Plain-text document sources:
+ + + + +
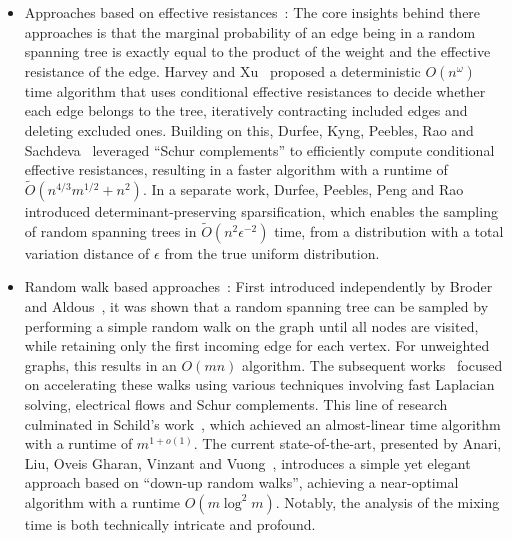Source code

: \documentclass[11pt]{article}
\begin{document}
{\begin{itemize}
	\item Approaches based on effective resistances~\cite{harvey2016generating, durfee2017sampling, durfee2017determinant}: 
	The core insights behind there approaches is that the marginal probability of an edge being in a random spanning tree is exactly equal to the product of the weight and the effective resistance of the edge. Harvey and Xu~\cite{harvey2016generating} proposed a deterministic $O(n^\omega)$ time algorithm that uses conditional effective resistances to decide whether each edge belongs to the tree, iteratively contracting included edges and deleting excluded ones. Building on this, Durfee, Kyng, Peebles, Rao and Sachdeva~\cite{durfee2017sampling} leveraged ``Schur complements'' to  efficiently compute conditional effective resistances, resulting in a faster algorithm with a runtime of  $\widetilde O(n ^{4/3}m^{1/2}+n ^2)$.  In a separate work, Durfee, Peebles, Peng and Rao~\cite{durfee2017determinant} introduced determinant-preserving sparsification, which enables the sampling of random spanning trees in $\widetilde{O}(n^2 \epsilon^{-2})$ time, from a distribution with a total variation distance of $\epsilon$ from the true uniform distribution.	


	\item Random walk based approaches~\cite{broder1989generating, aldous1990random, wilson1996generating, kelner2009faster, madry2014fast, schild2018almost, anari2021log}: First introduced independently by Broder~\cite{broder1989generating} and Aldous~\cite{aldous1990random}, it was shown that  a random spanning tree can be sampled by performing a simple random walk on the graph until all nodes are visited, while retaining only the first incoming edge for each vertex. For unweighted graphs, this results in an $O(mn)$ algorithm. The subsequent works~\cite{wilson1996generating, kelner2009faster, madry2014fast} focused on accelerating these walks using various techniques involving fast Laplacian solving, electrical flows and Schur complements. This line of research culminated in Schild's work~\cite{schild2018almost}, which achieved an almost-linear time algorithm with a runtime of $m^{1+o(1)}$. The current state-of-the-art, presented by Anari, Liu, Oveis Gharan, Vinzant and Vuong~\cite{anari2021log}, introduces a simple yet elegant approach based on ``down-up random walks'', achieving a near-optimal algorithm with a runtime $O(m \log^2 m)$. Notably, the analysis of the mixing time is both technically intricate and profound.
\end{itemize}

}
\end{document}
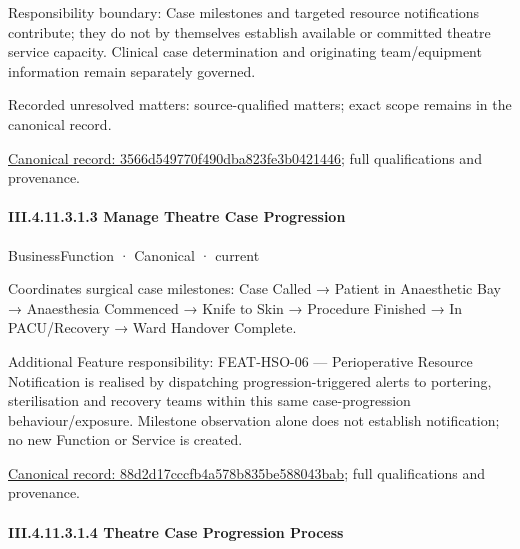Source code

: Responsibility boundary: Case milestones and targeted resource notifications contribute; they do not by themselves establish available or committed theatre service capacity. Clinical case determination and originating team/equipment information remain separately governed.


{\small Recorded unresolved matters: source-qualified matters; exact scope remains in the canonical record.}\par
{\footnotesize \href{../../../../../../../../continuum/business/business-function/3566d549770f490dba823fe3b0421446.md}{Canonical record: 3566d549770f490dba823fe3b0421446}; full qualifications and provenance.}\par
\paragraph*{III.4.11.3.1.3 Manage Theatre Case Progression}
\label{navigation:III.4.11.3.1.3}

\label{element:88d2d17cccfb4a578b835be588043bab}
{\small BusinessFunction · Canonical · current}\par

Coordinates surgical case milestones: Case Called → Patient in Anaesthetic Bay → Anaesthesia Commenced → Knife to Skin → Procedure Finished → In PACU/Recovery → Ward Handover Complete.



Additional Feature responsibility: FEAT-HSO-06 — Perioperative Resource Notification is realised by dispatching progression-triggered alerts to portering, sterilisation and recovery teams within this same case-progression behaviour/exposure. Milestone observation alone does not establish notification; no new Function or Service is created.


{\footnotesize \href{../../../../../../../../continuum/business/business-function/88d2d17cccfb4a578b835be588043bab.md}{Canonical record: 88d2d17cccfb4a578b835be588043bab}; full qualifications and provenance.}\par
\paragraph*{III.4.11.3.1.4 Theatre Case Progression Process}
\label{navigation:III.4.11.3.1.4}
+ + + + +
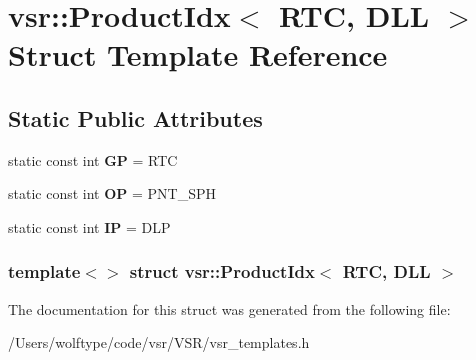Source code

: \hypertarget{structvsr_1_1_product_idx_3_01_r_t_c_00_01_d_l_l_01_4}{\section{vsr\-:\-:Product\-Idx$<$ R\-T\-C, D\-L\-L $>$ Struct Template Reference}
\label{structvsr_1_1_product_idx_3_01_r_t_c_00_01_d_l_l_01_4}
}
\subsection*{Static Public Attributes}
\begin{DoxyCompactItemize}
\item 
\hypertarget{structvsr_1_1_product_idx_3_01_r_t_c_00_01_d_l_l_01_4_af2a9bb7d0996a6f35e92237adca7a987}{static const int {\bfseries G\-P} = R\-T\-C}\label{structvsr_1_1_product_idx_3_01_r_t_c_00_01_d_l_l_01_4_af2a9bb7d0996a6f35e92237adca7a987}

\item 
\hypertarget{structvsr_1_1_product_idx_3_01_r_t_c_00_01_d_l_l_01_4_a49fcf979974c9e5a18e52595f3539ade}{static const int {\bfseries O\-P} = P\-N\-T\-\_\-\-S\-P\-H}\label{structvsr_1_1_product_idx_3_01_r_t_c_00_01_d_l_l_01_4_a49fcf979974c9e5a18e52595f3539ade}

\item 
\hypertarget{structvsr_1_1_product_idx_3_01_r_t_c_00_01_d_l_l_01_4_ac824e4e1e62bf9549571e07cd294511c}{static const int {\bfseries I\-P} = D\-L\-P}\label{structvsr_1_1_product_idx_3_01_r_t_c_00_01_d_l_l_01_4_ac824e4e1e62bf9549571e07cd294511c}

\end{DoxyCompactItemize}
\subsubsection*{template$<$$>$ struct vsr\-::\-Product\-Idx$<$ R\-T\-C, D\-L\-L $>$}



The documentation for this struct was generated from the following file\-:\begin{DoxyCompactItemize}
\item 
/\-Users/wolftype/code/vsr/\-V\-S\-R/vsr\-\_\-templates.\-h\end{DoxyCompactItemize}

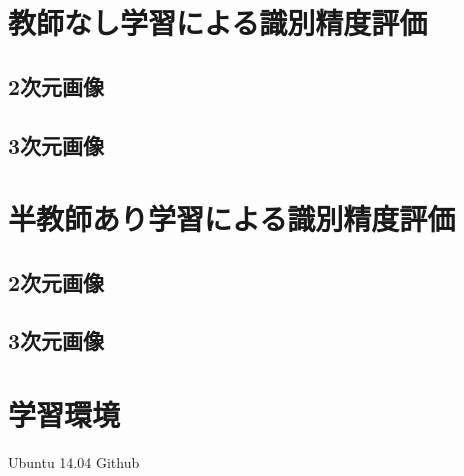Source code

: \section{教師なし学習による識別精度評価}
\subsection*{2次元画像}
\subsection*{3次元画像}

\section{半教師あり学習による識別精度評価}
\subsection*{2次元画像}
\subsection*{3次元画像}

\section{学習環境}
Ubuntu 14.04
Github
+ + + + +
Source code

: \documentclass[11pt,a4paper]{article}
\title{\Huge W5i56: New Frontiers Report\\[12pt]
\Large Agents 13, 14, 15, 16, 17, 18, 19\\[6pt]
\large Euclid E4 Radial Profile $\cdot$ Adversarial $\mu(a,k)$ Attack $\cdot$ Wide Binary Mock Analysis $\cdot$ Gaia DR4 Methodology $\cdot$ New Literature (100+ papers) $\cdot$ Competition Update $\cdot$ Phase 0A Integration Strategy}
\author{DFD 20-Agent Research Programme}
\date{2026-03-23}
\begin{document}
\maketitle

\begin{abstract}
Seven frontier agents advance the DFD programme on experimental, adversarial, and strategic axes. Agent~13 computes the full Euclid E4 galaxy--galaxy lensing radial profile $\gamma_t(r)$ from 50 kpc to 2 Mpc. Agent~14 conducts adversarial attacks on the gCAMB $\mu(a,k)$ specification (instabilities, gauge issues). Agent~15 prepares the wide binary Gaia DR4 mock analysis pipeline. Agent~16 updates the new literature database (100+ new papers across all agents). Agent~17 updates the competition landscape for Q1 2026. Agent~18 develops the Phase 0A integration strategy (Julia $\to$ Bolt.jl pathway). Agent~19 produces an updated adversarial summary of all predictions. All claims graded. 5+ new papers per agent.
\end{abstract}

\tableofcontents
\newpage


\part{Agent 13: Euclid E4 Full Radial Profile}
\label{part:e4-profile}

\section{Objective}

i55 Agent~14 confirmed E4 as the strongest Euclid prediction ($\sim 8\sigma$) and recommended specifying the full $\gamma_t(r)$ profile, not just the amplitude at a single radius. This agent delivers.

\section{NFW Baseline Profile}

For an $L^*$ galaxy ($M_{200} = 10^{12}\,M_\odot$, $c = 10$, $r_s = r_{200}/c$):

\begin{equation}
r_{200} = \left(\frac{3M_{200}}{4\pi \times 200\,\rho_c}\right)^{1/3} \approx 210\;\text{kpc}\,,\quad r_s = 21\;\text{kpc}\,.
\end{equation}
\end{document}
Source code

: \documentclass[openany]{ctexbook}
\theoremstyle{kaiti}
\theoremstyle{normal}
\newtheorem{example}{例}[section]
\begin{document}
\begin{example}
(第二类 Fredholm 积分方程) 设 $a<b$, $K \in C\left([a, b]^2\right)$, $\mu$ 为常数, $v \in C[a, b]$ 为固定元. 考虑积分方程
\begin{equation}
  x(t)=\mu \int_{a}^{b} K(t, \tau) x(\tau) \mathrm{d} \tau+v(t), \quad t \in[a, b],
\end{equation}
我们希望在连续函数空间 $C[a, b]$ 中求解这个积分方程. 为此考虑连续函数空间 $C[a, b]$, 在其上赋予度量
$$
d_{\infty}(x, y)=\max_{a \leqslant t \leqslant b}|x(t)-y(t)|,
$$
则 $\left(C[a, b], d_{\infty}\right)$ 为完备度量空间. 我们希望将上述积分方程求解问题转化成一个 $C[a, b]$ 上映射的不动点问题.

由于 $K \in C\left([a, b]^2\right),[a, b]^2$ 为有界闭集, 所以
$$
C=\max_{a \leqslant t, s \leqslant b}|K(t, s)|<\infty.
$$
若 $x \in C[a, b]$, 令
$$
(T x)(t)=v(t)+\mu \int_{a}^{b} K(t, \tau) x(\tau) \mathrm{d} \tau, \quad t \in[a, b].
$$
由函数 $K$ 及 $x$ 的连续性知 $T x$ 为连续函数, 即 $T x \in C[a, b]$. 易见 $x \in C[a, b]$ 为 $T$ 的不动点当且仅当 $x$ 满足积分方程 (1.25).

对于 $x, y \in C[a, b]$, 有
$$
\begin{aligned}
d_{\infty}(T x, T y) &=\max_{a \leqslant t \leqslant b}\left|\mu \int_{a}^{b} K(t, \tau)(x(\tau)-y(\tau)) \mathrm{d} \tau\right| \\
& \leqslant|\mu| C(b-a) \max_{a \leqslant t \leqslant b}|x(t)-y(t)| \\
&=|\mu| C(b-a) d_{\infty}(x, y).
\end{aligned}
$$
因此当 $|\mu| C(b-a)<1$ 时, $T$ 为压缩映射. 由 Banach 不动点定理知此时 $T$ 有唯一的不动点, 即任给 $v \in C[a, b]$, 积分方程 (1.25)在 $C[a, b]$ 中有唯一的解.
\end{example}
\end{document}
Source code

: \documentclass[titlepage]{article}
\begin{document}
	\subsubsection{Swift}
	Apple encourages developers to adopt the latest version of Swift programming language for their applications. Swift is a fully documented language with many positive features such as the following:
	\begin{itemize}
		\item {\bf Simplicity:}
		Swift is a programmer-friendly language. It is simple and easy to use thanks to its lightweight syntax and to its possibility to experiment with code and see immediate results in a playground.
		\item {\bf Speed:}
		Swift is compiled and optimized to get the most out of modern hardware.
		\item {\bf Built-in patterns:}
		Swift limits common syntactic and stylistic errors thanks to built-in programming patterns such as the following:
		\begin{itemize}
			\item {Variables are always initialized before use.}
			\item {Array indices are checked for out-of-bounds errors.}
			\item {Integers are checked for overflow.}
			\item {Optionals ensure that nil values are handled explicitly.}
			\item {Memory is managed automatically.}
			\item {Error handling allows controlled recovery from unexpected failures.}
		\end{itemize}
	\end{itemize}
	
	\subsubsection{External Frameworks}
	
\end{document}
+ + + + +
PROBLEM DESCRIPTION:
Among the lines above, find those carrying the word "programming" and copy them out.

TASK ANSWER:
	Apple encourages developers to adopt the latest version of Swift programming language for their applications. Swift is a fully documented language with many positive features such as the following:
		Swift limits common syntactic and stylistic errors thanks to built-in programming patterns such as the following:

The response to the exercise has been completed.